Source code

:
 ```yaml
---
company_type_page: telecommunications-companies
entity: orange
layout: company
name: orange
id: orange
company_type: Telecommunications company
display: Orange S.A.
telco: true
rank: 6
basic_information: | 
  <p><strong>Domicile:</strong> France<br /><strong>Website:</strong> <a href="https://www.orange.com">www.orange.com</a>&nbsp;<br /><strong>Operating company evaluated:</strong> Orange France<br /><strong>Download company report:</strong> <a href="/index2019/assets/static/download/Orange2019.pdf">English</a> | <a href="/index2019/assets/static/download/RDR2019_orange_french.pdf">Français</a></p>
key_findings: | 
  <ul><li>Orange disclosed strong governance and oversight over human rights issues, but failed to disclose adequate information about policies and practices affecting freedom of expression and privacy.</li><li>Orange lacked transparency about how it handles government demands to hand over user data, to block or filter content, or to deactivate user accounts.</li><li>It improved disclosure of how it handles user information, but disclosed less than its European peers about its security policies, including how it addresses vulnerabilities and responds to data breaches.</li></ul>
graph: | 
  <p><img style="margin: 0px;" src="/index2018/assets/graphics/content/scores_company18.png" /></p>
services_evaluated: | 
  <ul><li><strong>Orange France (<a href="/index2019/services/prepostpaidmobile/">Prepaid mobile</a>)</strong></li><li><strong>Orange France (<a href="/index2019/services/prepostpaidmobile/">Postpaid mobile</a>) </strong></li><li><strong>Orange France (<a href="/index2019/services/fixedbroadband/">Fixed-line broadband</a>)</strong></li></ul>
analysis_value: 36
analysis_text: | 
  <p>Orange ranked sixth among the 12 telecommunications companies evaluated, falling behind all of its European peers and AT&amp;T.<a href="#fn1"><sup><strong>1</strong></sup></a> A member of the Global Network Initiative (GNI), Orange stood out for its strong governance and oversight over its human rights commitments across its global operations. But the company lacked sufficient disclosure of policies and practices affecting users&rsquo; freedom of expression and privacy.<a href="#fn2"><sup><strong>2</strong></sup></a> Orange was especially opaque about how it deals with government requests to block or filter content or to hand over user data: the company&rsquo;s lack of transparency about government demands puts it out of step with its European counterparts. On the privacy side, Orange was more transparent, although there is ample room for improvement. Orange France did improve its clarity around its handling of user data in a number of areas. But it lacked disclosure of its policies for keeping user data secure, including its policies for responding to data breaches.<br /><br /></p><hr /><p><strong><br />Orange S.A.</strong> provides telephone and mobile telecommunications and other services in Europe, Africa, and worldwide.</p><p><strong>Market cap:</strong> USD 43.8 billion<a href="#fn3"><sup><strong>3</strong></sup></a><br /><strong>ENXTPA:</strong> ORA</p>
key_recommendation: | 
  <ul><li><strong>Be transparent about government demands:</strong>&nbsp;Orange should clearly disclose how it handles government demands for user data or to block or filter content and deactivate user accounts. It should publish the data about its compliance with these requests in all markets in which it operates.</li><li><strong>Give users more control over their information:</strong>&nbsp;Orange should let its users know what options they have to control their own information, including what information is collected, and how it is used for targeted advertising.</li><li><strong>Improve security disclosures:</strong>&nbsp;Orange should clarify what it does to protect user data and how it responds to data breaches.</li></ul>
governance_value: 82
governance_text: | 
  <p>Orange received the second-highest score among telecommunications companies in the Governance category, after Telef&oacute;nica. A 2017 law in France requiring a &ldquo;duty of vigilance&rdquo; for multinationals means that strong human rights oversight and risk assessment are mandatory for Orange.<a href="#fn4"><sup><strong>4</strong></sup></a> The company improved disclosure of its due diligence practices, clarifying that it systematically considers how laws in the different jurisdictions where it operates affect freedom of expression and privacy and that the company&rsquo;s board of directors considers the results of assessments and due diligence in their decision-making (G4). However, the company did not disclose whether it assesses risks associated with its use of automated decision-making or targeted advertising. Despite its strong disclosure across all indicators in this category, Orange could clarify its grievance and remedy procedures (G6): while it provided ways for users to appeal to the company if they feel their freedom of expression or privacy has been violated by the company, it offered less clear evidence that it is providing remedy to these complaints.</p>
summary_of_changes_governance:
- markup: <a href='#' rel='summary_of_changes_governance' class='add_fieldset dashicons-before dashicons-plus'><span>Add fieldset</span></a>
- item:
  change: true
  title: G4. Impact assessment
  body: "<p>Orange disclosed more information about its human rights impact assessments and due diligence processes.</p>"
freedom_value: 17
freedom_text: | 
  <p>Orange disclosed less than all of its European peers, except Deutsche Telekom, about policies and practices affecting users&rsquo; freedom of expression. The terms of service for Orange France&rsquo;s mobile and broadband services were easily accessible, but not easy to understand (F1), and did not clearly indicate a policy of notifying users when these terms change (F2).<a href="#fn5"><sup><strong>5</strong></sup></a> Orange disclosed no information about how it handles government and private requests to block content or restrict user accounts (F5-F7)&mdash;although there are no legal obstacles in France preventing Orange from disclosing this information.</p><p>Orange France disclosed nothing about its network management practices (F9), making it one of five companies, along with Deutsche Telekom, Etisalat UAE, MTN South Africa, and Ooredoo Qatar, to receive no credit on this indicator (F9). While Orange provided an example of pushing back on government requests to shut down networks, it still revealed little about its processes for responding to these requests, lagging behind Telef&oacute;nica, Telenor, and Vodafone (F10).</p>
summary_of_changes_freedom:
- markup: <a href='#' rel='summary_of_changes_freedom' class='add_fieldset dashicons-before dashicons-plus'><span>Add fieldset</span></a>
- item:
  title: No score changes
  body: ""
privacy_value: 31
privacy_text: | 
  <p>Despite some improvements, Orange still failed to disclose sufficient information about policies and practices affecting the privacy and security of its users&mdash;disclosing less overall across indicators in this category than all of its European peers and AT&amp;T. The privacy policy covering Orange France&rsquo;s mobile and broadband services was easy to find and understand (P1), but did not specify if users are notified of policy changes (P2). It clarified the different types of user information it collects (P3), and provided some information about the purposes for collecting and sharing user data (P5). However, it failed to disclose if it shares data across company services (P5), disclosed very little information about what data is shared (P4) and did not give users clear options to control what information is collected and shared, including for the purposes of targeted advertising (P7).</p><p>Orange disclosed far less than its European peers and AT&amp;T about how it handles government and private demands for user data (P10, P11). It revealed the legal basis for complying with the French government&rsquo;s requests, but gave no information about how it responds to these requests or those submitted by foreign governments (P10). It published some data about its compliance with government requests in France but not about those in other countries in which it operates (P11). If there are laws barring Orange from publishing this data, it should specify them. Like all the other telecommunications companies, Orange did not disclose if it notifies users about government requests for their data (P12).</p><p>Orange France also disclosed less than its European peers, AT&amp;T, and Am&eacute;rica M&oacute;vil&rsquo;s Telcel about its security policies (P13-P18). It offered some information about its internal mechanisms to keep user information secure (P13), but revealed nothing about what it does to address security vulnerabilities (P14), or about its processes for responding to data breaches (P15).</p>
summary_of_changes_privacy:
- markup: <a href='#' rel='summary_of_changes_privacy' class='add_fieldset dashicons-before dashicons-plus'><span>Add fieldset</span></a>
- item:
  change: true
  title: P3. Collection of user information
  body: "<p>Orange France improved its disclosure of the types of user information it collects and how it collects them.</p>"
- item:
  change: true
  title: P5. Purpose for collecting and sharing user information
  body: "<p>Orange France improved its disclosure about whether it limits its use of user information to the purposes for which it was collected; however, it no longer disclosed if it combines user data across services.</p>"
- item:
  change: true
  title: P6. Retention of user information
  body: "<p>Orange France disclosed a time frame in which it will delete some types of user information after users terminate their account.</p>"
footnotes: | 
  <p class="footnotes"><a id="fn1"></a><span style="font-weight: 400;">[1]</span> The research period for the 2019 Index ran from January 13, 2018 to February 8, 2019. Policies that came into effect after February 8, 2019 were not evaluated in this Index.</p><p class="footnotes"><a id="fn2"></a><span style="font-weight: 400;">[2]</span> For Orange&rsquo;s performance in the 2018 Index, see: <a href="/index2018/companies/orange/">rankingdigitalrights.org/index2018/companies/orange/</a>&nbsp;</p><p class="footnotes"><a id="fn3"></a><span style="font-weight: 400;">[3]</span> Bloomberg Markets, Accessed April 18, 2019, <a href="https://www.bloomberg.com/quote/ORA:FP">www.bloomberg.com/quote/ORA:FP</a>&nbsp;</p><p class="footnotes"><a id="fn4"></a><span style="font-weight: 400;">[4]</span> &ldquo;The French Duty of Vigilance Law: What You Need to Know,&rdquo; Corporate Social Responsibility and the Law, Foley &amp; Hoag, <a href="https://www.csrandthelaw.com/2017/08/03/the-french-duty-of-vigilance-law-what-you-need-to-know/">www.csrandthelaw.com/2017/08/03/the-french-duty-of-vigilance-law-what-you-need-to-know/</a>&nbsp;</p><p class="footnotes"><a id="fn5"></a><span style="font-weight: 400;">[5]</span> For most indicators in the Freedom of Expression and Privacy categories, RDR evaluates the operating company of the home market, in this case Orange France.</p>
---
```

_What this task involves:_
Lines containing the string "markup" are the ones to copy from the entries above.

_Answer area:_
- markup: <a href='#' rel='summary_of_changes_governance' class='add_fieldset dashicons-before dashicons-plus'><span>Add fieldset</span></a>
- markup: <a href='#' rel='summary_of_changes_freedom' class='add_fieldset dashicons-before dashicons-plus'><span>Add fieldset</span></a>
- markup: <a href='#' rel='summary_of_changes_privacy' class='add_fieldset dashicons-before dashicons-plus'><span>Add fieldset</span></a>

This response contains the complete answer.